小3 国語科「気もちをこめて「来てください」」全時間の板書&指導アイデア

特集
1人1台端末時代の「教科指導のヒントとアイデア」

文部科学省教科調査官の監修のもと、小3 国語科 「気もちをこめて「来てください」」(光村図書)の全時間の板書例、発問、想定される子供の発言、1人1台端末活用のポイント等を示した授業実践例を紹介します。

小三 国語科 教材名:気もちをこめて「来てください」(光村図書・国語 三上)

監修/文部科学省教科調査官・大塚健太郎
編集委員/東京都練馬区立大泉学園小学校校長・加賀田真理
東京都西東京市立田無小学校校長・前田元
執筆/東京都昭島市立富士見丘小学校・松清のぞみ

1. 単元で身に付けたい資質・能力

本単元では、案内の手紙を書くことを通して、相手や目的に応じて伝える内容を明確にすることや、相手に応じた表現を用いて文章を整える力を身に付けます。

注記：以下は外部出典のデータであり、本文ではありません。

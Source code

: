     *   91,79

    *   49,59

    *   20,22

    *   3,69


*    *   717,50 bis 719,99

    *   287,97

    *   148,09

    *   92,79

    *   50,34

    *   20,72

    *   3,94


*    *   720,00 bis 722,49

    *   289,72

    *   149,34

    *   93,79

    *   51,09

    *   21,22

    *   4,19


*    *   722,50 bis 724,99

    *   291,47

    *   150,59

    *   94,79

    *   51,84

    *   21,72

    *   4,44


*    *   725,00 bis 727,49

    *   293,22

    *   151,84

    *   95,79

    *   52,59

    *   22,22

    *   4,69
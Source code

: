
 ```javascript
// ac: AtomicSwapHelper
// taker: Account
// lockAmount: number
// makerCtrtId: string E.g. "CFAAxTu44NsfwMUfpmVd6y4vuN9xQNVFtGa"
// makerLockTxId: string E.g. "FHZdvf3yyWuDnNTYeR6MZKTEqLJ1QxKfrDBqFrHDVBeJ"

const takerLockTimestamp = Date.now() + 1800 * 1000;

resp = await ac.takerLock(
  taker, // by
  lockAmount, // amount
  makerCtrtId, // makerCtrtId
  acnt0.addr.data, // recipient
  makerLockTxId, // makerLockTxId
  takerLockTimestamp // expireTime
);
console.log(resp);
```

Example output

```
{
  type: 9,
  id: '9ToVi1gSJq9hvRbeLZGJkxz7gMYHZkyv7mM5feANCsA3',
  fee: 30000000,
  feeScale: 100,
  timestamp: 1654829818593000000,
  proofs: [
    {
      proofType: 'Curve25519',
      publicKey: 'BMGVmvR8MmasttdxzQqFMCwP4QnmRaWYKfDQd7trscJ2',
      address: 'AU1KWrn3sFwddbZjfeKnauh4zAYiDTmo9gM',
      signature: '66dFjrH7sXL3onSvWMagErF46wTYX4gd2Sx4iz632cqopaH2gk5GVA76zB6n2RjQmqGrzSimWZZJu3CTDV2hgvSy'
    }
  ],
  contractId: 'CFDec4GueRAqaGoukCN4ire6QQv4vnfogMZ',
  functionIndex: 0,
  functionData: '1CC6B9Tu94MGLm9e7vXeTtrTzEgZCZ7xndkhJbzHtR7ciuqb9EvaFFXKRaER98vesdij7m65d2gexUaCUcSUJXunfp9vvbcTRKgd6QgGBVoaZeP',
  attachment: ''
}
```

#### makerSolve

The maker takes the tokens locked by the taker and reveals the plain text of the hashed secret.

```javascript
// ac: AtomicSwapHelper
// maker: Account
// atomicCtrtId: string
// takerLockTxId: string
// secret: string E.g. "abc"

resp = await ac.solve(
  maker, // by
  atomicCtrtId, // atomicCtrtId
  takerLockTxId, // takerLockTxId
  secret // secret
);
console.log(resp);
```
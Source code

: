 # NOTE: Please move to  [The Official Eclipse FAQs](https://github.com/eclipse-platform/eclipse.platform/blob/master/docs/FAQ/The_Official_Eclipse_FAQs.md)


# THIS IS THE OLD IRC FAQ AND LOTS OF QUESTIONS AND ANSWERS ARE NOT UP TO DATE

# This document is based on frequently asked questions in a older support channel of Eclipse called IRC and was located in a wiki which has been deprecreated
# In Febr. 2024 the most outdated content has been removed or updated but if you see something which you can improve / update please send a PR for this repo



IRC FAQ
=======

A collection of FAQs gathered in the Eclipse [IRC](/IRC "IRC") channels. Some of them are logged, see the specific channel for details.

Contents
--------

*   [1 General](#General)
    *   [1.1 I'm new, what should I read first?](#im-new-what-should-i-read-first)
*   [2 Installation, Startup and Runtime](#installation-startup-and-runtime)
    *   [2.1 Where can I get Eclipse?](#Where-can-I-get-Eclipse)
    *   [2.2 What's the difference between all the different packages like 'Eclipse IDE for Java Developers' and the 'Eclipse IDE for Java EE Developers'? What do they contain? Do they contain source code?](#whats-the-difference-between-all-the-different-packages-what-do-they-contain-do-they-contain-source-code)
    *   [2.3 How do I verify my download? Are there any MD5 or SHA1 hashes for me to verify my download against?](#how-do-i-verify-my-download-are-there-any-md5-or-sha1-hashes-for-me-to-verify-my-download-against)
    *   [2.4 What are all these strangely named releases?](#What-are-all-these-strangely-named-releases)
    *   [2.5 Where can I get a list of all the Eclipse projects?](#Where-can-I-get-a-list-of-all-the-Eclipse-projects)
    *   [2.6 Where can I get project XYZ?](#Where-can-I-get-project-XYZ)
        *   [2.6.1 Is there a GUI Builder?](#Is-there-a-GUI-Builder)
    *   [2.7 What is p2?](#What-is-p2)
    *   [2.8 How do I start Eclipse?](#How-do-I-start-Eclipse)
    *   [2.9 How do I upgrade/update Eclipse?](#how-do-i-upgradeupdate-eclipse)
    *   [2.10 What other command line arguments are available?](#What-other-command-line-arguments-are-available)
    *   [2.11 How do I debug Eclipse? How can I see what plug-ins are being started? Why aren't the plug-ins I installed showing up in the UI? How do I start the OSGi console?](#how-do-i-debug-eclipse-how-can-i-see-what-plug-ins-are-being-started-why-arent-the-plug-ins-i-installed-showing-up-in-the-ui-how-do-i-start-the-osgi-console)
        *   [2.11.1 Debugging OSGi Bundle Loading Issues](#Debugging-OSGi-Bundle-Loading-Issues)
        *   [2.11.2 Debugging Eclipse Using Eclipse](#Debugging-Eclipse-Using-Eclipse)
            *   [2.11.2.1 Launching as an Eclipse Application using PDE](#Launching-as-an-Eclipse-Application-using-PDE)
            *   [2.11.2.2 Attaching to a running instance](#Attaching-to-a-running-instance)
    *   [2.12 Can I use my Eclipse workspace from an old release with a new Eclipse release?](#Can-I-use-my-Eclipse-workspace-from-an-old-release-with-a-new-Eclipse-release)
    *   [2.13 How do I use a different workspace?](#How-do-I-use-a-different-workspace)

相手にとって分かりやすい内容にするためには、相手の立場になって必要な情報を取捨選択することが求められます。
手紙の型に則って書きながらも、相手に応じて内容を考えたり、相手にふさわしい表現を使ったりすることに児童の意識を向けさせ、相手や目的に応じて書くとはどういうことなのかを、具体的に考えられるようにします。
この視点は、文や文章を整える推敲の際の重要な観点にもなります。書字の正しさや丁寧さだけでなく、相手に合った内容や表現になっているかという視点で読み返したり、読み合ったりすることで、相手や目的に合わせて文章を整える力も身に付けられるようにします。

2. 単元の評価規準

評価規準

3. 言語活動とその特徴

「手紙を書く」という言語活動については、1年下巻「てがみで、しらせよう」、2年下巻「すてきなところをつたえよう」でも学習していますが、一般的な手紙の形式に触れるのはこの単元が初めてとなります。
宛名、差出人、挨拶、日付などを書く必要があることや、その書き方、さらに本単元の指導目標の一つである「丁寧な言葉を使う」ことや「敬体と常体の違いに注意」して書くことを、この言語活動を通して習得することを目指します。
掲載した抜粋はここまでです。